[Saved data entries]
───
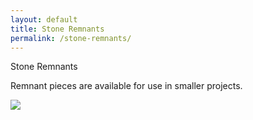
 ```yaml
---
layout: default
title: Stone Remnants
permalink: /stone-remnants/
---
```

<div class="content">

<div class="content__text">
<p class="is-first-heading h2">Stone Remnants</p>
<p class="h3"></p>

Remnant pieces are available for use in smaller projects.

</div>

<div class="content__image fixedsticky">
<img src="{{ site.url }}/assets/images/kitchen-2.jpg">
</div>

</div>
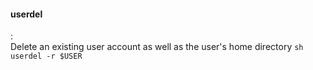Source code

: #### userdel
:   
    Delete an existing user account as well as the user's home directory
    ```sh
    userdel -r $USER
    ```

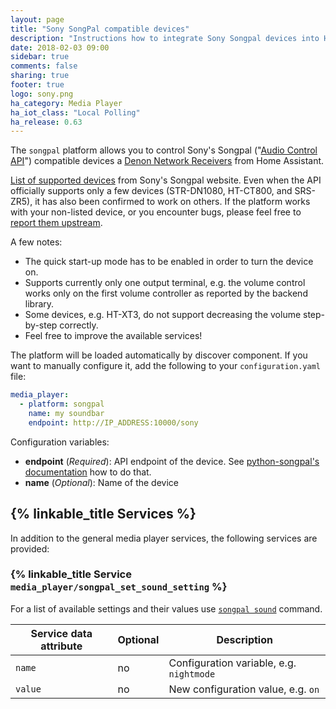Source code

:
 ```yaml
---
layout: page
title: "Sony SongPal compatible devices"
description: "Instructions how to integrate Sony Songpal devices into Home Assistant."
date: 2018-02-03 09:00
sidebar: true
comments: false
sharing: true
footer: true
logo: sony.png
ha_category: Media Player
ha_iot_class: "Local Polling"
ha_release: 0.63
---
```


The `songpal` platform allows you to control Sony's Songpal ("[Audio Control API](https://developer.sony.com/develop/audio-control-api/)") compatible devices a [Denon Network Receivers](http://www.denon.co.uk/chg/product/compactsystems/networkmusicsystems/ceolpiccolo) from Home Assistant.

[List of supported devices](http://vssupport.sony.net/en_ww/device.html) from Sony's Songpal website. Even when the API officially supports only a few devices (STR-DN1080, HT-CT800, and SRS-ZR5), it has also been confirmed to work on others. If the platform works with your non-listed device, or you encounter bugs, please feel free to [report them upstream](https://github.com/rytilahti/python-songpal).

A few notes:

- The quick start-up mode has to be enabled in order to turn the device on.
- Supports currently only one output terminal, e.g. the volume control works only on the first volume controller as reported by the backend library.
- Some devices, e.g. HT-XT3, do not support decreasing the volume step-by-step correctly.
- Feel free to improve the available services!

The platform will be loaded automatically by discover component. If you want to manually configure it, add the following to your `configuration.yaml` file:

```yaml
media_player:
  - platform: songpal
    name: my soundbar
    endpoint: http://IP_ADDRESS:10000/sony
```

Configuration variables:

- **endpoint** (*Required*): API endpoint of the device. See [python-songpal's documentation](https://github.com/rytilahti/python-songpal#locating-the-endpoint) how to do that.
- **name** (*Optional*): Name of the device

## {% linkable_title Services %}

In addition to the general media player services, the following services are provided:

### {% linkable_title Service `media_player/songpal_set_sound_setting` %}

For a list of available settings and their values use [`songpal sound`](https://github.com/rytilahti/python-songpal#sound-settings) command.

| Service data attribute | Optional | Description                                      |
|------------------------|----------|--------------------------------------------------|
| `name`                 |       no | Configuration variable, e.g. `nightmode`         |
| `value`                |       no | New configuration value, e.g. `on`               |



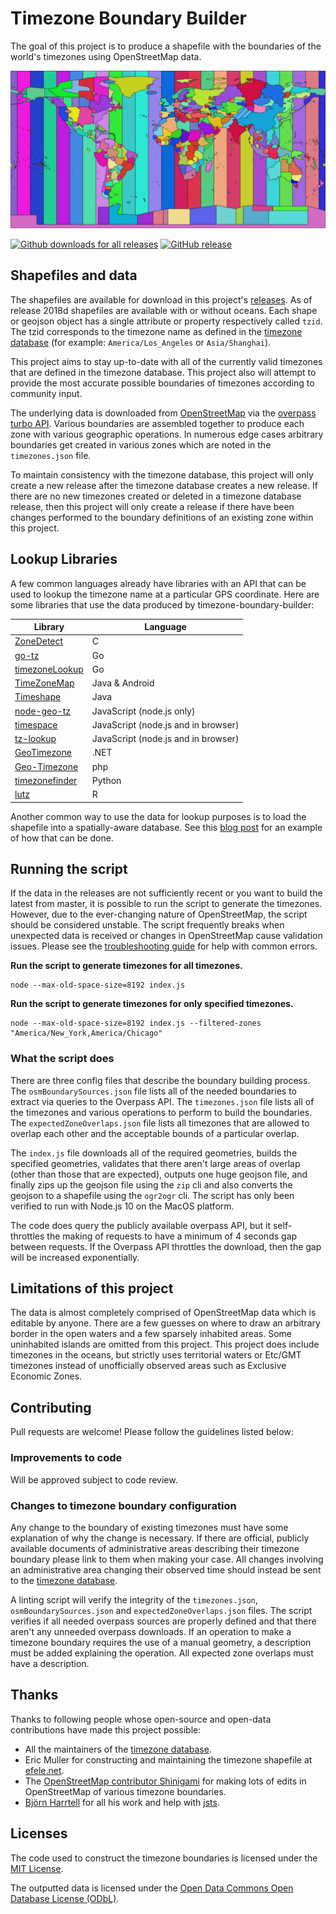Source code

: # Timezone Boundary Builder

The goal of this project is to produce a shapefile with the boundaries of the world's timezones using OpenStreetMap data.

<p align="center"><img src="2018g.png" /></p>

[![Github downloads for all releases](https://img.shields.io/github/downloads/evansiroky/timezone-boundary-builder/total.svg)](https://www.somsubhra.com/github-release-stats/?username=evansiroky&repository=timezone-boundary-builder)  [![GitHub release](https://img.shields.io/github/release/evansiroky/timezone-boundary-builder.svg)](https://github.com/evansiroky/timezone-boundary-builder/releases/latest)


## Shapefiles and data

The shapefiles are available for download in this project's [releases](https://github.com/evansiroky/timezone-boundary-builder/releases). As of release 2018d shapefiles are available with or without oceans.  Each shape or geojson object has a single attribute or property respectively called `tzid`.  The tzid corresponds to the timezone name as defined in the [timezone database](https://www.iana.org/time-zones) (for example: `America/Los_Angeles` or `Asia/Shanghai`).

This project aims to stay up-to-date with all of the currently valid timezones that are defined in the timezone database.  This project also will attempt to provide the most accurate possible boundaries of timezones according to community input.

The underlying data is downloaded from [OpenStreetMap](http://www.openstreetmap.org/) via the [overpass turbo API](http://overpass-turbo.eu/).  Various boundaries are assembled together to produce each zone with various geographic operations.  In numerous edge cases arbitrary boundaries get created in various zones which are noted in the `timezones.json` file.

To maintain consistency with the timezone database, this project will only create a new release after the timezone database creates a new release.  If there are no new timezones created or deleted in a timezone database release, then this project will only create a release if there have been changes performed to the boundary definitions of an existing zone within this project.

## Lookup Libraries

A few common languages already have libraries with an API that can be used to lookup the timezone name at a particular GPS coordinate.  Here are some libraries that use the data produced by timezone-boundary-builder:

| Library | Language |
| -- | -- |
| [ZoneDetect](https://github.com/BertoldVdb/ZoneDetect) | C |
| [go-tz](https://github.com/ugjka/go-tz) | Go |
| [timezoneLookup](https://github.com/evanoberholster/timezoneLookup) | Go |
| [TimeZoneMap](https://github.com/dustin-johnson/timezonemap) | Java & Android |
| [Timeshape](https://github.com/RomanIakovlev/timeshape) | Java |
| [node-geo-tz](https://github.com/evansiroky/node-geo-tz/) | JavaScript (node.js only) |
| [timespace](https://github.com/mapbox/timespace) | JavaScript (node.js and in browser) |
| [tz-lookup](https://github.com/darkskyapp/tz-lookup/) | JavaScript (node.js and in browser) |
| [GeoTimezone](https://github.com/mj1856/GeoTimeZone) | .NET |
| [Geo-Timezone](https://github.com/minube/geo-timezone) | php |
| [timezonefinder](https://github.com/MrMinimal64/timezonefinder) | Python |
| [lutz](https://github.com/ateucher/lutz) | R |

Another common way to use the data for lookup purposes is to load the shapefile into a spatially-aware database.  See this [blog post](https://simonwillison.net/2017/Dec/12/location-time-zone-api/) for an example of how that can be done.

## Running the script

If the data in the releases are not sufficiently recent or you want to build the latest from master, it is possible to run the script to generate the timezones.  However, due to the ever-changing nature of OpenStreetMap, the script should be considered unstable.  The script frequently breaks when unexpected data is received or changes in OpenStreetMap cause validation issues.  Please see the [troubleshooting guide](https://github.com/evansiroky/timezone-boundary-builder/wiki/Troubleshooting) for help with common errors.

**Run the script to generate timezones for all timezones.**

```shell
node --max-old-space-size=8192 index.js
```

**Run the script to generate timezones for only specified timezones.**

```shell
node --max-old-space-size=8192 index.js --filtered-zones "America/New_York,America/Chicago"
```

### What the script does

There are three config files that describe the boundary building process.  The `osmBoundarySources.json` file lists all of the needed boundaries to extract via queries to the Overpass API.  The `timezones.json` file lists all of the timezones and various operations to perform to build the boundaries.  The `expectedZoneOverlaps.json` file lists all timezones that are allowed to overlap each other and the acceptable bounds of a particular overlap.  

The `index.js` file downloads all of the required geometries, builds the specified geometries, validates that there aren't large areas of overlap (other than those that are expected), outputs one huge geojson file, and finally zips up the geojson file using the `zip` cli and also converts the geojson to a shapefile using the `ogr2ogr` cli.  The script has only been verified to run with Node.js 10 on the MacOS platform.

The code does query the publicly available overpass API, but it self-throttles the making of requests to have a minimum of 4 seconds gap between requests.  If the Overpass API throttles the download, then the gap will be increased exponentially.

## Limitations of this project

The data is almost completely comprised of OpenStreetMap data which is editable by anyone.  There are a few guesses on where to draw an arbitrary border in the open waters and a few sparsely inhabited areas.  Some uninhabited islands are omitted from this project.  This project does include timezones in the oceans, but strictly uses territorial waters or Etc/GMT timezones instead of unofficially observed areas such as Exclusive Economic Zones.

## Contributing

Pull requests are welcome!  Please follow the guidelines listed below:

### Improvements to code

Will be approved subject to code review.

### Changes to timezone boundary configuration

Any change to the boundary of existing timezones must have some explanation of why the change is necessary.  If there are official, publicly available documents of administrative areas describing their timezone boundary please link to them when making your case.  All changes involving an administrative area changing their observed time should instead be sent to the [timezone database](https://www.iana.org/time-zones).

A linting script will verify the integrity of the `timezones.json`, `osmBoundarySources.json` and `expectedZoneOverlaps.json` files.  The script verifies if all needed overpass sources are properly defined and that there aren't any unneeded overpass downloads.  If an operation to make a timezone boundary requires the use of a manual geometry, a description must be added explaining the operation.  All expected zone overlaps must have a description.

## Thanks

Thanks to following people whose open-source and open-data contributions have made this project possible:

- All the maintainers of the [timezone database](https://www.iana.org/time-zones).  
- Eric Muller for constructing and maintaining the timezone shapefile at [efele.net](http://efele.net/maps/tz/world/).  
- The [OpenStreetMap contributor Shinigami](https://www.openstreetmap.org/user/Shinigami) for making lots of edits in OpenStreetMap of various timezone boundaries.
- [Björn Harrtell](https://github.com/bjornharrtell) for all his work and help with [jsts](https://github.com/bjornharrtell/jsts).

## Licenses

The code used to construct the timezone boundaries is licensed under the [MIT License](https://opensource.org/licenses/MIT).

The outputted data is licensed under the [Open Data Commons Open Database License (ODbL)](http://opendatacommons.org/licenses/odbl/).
───
## What is expected
Nothing but the lines with "Assistant" should be returned, copied from the entries above.

## Response to this exercise
description: "Instructions how to integrate Sony Songpal devices into Home Assistant."
The `songpal` platform allows you to control Sony's Songpal ("[Audio Control API](https://developer.sony.com/develop/audio-control-api/)") compatible devices a [Denon Network Receivers](http://www.denon.co.uk/chg/product/compactsystems/networkmusicsystems/ceolpiccolo) from Home Assistant.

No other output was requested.